ABOUT THIS EXERCISE: Locate each line in the records containing "dosyaları". Copy it.

DATASET:
^^^^^^^^^^^^^^^^

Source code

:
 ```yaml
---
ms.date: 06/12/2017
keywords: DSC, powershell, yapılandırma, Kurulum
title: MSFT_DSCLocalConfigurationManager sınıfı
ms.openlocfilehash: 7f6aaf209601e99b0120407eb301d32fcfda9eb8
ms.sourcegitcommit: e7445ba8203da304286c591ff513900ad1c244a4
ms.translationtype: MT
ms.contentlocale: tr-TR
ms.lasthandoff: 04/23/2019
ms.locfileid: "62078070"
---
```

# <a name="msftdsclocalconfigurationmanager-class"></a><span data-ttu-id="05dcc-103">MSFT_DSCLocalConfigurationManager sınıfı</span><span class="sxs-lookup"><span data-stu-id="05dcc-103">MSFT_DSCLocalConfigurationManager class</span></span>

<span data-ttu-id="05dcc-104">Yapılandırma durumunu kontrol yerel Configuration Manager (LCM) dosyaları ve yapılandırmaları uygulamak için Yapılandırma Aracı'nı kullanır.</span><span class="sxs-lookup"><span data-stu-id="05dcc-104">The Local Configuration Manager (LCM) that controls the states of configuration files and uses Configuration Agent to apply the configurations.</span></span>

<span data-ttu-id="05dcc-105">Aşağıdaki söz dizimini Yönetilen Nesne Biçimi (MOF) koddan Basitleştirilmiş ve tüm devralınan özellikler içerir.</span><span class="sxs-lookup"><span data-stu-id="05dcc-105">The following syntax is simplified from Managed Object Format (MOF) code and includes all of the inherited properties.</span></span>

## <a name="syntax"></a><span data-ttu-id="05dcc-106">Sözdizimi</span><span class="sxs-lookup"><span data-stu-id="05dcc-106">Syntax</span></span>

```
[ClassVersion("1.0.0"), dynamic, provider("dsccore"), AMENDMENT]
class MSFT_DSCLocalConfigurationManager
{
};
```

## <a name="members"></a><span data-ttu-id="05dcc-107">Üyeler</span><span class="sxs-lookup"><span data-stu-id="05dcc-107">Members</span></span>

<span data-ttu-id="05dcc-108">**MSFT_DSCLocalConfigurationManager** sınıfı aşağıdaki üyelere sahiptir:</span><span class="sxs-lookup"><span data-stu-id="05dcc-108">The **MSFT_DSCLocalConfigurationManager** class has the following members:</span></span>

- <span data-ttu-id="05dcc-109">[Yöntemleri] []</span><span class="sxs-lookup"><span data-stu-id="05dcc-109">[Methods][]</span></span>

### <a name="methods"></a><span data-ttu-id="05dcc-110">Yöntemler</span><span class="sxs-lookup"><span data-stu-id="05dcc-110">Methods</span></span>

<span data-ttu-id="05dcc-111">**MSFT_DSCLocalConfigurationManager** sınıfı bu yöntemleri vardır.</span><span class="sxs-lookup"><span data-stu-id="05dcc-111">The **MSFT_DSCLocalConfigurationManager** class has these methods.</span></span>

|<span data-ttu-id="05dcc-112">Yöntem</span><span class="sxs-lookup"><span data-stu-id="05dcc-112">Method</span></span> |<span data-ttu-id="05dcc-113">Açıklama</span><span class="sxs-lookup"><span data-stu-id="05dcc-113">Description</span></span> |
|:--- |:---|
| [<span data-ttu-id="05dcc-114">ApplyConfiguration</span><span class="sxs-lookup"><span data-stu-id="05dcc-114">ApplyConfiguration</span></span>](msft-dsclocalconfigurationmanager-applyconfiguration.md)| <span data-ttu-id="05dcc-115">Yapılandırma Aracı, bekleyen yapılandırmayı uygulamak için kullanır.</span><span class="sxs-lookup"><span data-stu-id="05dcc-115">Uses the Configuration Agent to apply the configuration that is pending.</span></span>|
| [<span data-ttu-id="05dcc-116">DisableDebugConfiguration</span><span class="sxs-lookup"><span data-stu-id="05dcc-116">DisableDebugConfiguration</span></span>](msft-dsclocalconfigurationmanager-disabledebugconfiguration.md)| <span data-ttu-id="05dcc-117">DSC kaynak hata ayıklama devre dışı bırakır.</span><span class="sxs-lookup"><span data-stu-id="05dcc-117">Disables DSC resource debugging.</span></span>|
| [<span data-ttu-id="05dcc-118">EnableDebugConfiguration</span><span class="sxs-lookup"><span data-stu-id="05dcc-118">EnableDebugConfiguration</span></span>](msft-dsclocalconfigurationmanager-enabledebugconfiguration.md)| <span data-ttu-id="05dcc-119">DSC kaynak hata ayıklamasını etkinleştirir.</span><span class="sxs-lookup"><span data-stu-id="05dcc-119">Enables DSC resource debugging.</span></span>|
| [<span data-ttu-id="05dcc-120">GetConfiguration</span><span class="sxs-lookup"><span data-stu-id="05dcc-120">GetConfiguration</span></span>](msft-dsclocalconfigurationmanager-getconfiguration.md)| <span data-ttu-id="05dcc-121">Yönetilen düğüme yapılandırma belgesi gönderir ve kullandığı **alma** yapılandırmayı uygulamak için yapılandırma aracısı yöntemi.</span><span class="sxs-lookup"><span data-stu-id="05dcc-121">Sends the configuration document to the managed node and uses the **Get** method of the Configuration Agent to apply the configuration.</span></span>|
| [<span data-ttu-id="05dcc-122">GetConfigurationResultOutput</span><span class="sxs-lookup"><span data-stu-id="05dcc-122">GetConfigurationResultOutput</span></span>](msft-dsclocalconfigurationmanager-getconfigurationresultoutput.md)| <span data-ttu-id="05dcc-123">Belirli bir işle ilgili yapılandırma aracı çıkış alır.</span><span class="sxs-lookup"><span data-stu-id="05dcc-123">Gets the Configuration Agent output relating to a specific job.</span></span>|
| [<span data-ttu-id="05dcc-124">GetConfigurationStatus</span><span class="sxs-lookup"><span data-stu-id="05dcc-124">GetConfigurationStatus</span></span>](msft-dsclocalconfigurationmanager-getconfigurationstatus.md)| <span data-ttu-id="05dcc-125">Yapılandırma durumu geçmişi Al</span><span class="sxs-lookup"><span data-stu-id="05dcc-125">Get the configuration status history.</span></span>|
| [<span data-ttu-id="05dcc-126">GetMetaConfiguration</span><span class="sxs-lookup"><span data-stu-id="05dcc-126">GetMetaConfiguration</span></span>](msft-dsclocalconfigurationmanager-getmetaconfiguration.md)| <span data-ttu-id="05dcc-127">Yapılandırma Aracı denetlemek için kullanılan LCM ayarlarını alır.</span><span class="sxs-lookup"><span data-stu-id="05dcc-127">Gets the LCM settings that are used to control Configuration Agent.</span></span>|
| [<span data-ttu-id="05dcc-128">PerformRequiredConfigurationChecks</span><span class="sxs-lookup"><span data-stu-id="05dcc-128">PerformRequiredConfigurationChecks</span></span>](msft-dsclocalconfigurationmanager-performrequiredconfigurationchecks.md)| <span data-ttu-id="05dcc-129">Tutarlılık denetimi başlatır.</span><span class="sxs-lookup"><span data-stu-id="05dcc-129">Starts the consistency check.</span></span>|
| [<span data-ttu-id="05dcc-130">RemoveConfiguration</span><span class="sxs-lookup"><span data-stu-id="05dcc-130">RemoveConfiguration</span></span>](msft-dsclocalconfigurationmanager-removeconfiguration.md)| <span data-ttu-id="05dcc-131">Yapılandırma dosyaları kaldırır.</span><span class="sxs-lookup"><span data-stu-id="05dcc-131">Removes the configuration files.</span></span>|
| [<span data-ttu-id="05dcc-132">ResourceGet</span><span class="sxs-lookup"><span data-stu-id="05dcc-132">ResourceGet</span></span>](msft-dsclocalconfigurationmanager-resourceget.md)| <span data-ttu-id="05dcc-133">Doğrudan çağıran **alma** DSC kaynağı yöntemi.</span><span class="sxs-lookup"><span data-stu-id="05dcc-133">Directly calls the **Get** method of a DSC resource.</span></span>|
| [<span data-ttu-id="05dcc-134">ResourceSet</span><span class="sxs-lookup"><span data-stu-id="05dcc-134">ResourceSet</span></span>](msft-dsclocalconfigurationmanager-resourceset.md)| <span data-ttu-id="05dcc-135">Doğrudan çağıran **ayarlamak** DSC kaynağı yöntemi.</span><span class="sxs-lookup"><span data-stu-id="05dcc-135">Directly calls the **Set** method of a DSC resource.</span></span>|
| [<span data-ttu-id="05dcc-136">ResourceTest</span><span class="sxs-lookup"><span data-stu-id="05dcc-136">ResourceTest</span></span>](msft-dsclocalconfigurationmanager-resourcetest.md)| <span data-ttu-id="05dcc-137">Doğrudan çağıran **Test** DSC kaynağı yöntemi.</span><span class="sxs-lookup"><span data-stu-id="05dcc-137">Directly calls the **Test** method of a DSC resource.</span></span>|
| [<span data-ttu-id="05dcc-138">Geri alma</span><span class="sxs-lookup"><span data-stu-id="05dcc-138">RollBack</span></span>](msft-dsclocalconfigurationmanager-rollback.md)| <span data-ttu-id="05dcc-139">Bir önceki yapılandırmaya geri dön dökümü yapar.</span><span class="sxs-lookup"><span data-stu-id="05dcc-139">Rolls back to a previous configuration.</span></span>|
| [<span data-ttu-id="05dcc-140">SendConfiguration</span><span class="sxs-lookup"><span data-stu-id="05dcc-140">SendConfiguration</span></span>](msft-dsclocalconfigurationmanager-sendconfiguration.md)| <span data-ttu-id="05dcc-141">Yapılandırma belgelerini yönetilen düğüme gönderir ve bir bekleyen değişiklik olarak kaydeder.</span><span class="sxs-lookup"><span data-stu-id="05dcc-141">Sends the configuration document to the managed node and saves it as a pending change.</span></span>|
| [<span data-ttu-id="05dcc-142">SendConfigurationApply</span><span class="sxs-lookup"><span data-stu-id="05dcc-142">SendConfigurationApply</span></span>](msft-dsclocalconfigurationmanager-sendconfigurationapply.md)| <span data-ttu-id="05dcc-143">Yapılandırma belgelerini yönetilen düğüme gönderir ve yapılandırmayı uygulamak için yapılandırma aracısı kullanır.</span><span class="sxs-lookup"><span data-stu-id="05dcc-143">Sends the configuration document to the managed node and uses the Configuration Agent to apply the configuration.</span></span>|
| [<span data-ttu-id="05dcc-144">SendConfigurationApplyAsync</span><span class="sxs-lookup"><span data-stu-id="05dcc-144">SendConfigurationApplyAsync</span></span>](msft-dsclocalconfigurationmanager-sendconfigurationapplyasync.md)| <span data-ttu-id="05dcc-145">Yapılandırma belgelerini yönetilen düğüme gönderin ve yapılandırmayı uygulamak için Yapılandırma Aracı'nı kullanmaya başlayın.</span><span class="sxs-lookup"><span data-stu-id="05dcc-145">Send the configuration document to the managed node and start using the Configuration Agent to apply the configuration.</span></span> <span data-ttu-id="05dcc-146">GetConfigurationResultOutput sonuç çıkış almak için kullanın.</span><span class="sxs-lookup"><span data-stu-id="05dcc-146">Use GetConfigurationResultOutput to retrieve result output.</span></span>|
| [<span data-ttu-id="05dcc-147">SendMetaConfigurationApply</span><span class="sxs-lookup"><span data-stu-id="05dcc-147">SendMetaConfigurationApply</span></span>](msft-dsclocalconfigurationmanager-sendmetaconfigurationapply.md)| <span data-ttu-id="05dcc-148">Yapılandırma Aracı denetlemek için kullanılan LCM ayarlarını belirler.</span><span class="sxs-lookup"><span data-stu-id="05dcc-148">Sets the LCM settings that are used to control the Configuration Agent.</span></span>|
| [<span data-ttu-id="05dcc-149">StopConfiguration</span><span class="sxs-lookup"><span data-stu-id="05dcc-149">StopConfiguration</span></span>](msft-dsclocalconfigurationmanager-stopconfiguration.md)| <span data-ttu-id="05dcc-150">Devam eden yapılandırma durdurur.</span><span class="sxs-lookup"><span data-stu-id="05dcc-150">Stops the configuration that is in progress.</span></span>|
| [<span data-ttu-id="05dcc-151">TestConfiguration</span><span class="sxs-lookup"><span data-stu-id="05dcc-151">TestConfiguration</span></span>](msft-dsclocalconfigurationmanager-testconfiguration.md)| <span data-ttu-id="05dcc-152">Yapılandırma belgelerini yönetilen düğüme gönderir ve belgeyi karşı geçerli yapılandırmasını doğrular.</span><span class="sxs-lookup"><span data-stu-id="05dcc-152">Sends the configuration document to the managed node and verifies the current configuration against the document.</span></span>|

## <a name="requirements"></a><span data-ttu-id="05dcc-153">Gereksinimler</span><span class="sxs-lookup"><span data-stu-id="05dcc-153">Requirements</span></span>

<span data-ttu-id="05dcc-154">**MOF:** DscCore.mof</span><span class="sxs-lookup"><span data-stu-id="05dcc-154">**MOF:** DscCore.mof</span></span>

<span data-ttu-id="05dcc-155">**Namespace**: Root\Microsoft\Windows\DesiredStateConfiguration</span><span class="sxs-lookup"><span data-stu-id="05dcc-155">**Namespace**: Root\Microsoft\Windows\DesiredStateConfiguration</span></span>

^^^^^^^^^^^^^^^^

OUTPUT OF THE TASK:
<span data-ttu-id="05dcc-104">Yapılandırma durumunu kontrol yerel Configuration Manager (LCM) dosyaları ve yapılandırmaları uygulamak için Yapılandırma Aracı'nı kullanır.</span><span class="sxs-lookup"><span data-stu-id="05dcc-104">The Local Configuration Manager (LCM) that controls the states of configuration files and uses Configuration Agent to apply the configurations.</span></span>
| [<span data-ttu-id="05dcc-130">RemoveConfiguration</span><span class="sxs-lookup"><span data-stu-id="05dcc-130">RemoveConfiguration</span></span>](msft-dsclocalconfigurationmanager-removeconfiguration.md)| <span data-ttu-id="05dcc-131">Yapılandırma dosyaları kaldırır.</span><span class="sxs-lookup"><span data-stu-id="05dcc-131">Removes the configuration files.</span></span>|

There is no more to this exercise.